DATA FOR PROCESSING section start
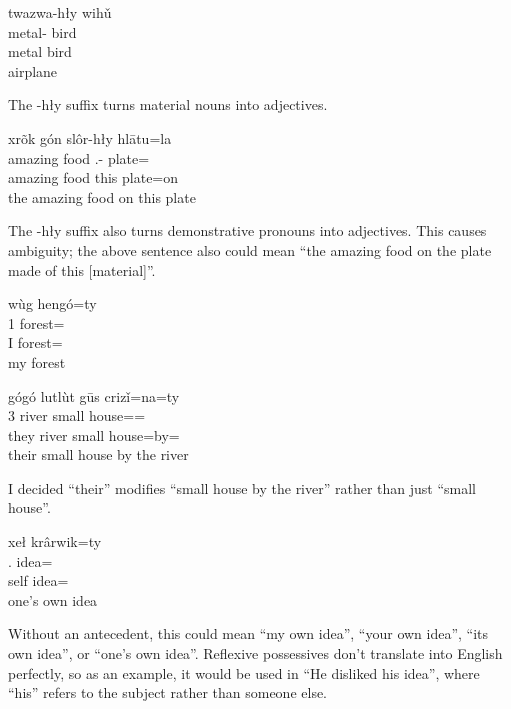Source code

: \begin{exe}
    \ex
    \glll
    twazwa-hły wihǔ \\
    metal-\Adj{} bird \\
    metal bird \\
    \glt
    airplane
\end{exe}
The -hły suffix turns material nouns into adjectives.

\begin{exe}
    \ex
    \glll
    xrõk gón slôr-hły hlātu=la \\
    amazing food \Dem{}.\Prox{}-\Adj{} plate=\AdessThree{} \\
    amazing food this plate=on \\
    \glt
    the amazing food on this plate
\end{exe}
The -hły suffix also turns demonstrative pronouns into adjectives.
This causes ambiguity;
the above sentence also could mean
``the amazing food on the plate made of this [material]''.

\begin{exe}
    \ex
    \glll
    wùg hengó=ty \\
    1\Sg{} forest=\Poss{} \\
    I forest=\Poss{} \\
    \glt
    my forest
\end{exe}

\begin{exe}
    \ex
    \glll
    gógó lutlùt gūs crizǐ=na=ty \\
    3\Pl{} river small house=\AdessTwo{}=\Poss{}  \\
    they river small house=by=\Poss{} \\
    \glt
    their small house by the river
\end{exe}
I decided ``their'' modifies ``small house by the river'' rather than just ``small house''.

\begin{exe}
    \ex
    \glll
    xeł krârwik=ty  \\
    \Refl{}.\Sg{} idea=\Poss{} \\
    self idea=\Poss{} \\
    \glt
    one's own idea
\end{exe}
Without an antecedent, this could mean
``my own idea'',
``your own idea'',
``its own idea'',
or
``one's own idea''.
Reflexive possessives don't translate into English perfectly,
so as an example,
it would be used in
``He disliked his idea'',
where ``his'' refers to the subject rather than someone else.


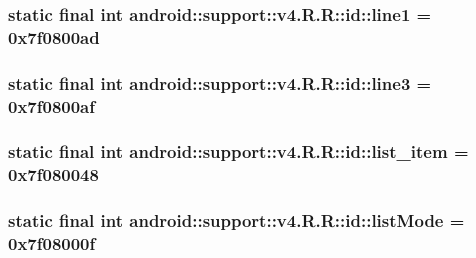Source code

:\hypertarget{classandroid_1_1support_1_1v4_1_1_r_1_1id_f040cce627ceab9858bb65ec364629c6}{
\subsubsection[{line1}]{\setlength{\rightskip}{0pt plus 5cm}static final int android::support::v4.R.R::id::line1 = 0x7f0800ad}}
\label{classandroid_1_1support_1_1v4_1_1_r_1_1id_f040cce627ceab9858bb65ec364629c6}


\hypertarget{classandroid_1_1support_1_1v4_1_1_r_1_1id_0fc02efc0fcae9c312e1fa5989e0d631}{
\subsubsection[{line3}]{\setlength{\rightskip}{0pt plus 5cm}static final int android::support::v4.R.R::id::line3 = 0x7f0800af}}
\label{classandroid_1_1support_1_1v4_1_1_r_1_1id_0fc02efc0fcae9c312e1fa5989e0d631}


\hypertarget{classandroid_1_1support_1_1v4_1_1_r_1_1id_609bfd2b5efcfd22b8593b55b2cc9d20}{
\subsubsection[{list\_\-item}]{\setlength{\rightskip}{0pt plus 5cm}static final int android::support::v4.R.R::id::list\_\-item = 0x7f080048}}
\label{classandroid_1_1support_1_1v4_1_1_r_1_1id_609bfd2b5efcfd22b8593b55b2cc9d20}


\hypertarget{classandroid_1_1support_1_1v4_1_1_r_1_1id_0825e55467393d83dd6ddb11b0f73679}{
\subsubsection[{listMode}]{\setlength{\rightskip}{0pt plus 5cm}static final int android::support::v4.R.R::id::listMode = 0x7f08000f}}
\label{classandroid_1_1support_1_1v4_1_1_r_1_1id_0825e55467393d83dd6ddb11b0f73679}


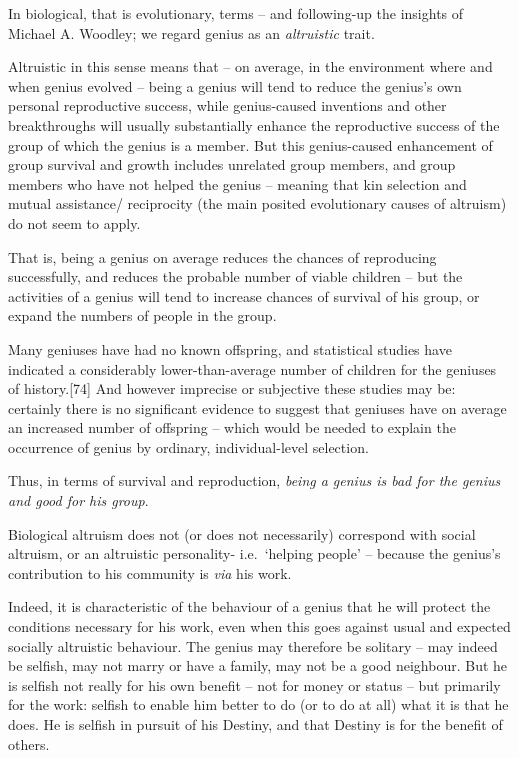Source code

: \documentclass[
]{book}
\begin{document}
In biological, that is evolutionary, terms -- and following-up the insights of Michael A. Woodley; we regard genius as an \emph{altruistic} trait.

Altruistic in this sense means that -- on average, in the environment where and when genius evolved -- being a genius will tend to reduce the genius's own personal reproductive success, while genius-caused inventions and other breakthroughs will usually substantially enhance the reproductive success of the group of which the genius is a member. But this genius-caused enhancement of group survival and growth includes unrelated group members, and group members who have not helped the genius -- meaning that kin selection and mutual assistance/ reciprocity (the main posited evolutionary causes of altruism) do not seem to apply.

That is, being a genius on average reduces the chances of reproducing successfully, and reduces the probable number of viable children -- but the activities of a genius will tend to increase chances of survival of his group, or expand the numbers of people in the group.

Many geniuses have had no known offspring, and statistical studies have indicated a considerably lower-than-average number of children for the geniuses of history.{[}74{]} And however imprecise or subjective these studies may be: certainly there is no significant evidence to suggest that geniuses have on average an increased number of offspring -- which would be needed to explain the occurrence of genius by ordinary, individual-level selection.

Thus, in terms of survival and reproduction, \emph{being a genius is bad for the genius and good for his group}.

Biological altruism does not (or does not necessarily) correspond with social altruism, or an altruistic personality- i.e.~`helping people' -- because the genius's contribution to his community is \emph{via} his work.

Indeed, it is characteristic of the behaviour of a genius that he will protect the conditions necessary for his work, even when this goes against usual and expected socially altruistic behaviour. The genius may therefore be solitary -- may indeed be selfish, may not marry or have a family, may not be a good neighbour. But he is selfish not really for his own benefit -- not for money or status -- but primarily for the work: selfish to enable him better to do (or to do at all) what it is that he does. He is selfish in pursuit of his Destiny, and that Destiny is for the benefit of others.
\end{document}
DATA FOR PROCESSING section end
Every record above must be copied exactly; none of the pictures belong in the copy.

Source code

: \begin{exe}
    \ex
    \glll
    twazwa-hły wihǔ \\
    metal-\Adj{} bird \\
    metal bird \\
    \glt
    airplane
\end{exe}
The -hły suffix turns material nouns into adjectives.

\begin{exe}
    \ex
    \glll
    xrõk gón slôr-hły hlātu=la \\
    amazing food \Dem{}.\Prox{}-\Adj{} plate=\AdessThree{} \\
    amazing food this plate=on \\
    \glt
    the amazing food on this plate
\end{exe}
The -hły suffix also turns demonstrative pronouns into adjectives.
This causes ambiguity;
the above sentence also could mean
``the amazing food on the plate made of this [material]''.

\begin{exe}
    \ex
    \glll
    wùg hengó=ty \\
    1\Sg{} forest=\Poss{} \\
    I forest=\Poss{} \\
    \glt
    my forest
\end{exe}

\begin{exe}
    \ex
    \glll
    gógó lutlùt gūs crizǐ=na=ty \\
    3\Pl{} river small house=\AdessTwo{}=\Poss{}  \\
    they river small house=by=\Poss{} \\
    \glt
    their small house by the river
\end{exe}
I decided ``their'' modifies ``small house by the river'' rather than just ``small house''.

\begin{exe}
    \ex
    \glll
    xeł krârwik=ty  \\
    \Refl{}.\Sg{} idea=\Poss{} \\
    self idea=\Poss{} \\
    \glt
    one's own idea
\end{exe}
Without an antecedent, this could mean
``my own idea'',
``your own idea'',
``its own idea'',
or
``one's own idea''.
Reflexive possessives don't translate into English perfectly,
so as an example,
it would be used in
``He disliked his idea'',
where ``his'' refers to the subject rather than someone else.


Source code

:\hypertarget{classandroid_1_1support_1_1v4_1_1_r_1_1id_f040cce627ceab9858bb65ec364629c6}{
\subsubsection[{line1}]{\setlength{\rightskip}{0pt plus 5cm}static final int android::support::v4.R.R::id::line1 = 0x7f0800ad}}
\label{classandroid_1_1support_1_1v4_1_1_r_1_1id_f040cce627ceab9858bb65ec364629c6}


\hypertarget{classandroid_1_1support_1_1v4_1_1_r_1_1id_0fc02efc0fcae9c312e1fa5989e0d631}{
\subsubsection[{line3}]{\setlength{\rightskip}{0pt plus 5cm}static final int android::support::v4.R.R::id::line3 = 0x7f0800af}}
\label{classandroid_1_1support_1_1v4_1_1_r_1_1id_0fc02efc0fcae9c312e1fa5989e0d631}


\hypertarget{classandroid_1_1support_1_1v4_1_1_r_1_1id_609bfd2b5efcfd22b8593b55b2cc9d20}{
\subsubsection[{list\_\-item}]{\setlength{\rightskip}{0pt plus 5cm}static final int android::support::v4.R.R::id::list\_\-item = 0x7f080048}}
\label{classandroid_1_1support_1_1v4_1_1_r_1_1id_609bfd2b5efcfd22b8593b55b2cc9d20}


\hypertarget{classandroid_1_1support_1_1v4_1_1_r_1_1id_0825e55467393d83dd6ddb11b0f73679}{
\subsubsection[{listMode}]{\setlength{\rightskip}{0pt plus 5cm}static final int android::support::v4.R.R::id::listMode = 0x7f08000f}}
\label{classandroid_1_1support_1_1v4_1_1_r_1_1id_0825e55467393d83dd6ddb11b0f73679}


Source code

: \documentclass[
]{book}
\begin{document}
In biological, that is evolutionary, terms -- and following-up the insights of Michael A. Woodley; we regard genius as an \emph{altruistic} trait.

Altruistic in this sense means that -- on average, in the environment where and when genius evolved -- being a genius will tend to reduce the genius's own personal reproductive success, while genius-caused inventions and other breakthroughs will usually substantially enhance the reproductive success of the group of which the genius is a member. But this genius-caused enhancement of group survival and growth includes unrelated group members, and group members who have not helped the genius -- meaning that kin selection and mutual assistance/ reciprocity (the main posited evolutionary causes of altruism) do not seem to apply.

That is, being a genius on average reduces the chances of reproducing successfully, and reduces the probable number of viable children -- but the activities of a genius will tend to increase chances of survival of his group, or expand the numbers of people in the group.

Many geniuses have had no known offspring, and statistical studies have indicated a considerably lower-than-average number of children for the geniuses of history.{[}74{]} And however imprecise or subjective these studies may be: certainly there is no significant evidence to suggest that geniuses have on average an increased number of offspring -- which would be needed to explain the occurrence of genius by ordinary, individual-level selection.

Thus, in terms of survival and reproduction, \emph{being a genius is bad for the genius and good for his group}.

Biological altruism does not (or does not necessarily) correspond with social altruism, or an altruistic personality- i.e.~`helping people' -- because the genius's contribution to his community is \emph{via} his work.

Indeed, it is characteristic of the behaviour of a genius that he will protect the conditions necessary for his work, even when this goes against usual and expected socially altruistic behaviour. The genius may therefore be solitary -- may indeed be selfish, may not marry or have a family, may not be a good neighbour. But he is selfish not really for his own benefit -- not for money or status -- but primarily for the work: selfish to enable him better to do (or to do at all) what it is that he does. He is selfish in pursuit of his Destiny, and that Destiny is for the benefit of others.
\end{document}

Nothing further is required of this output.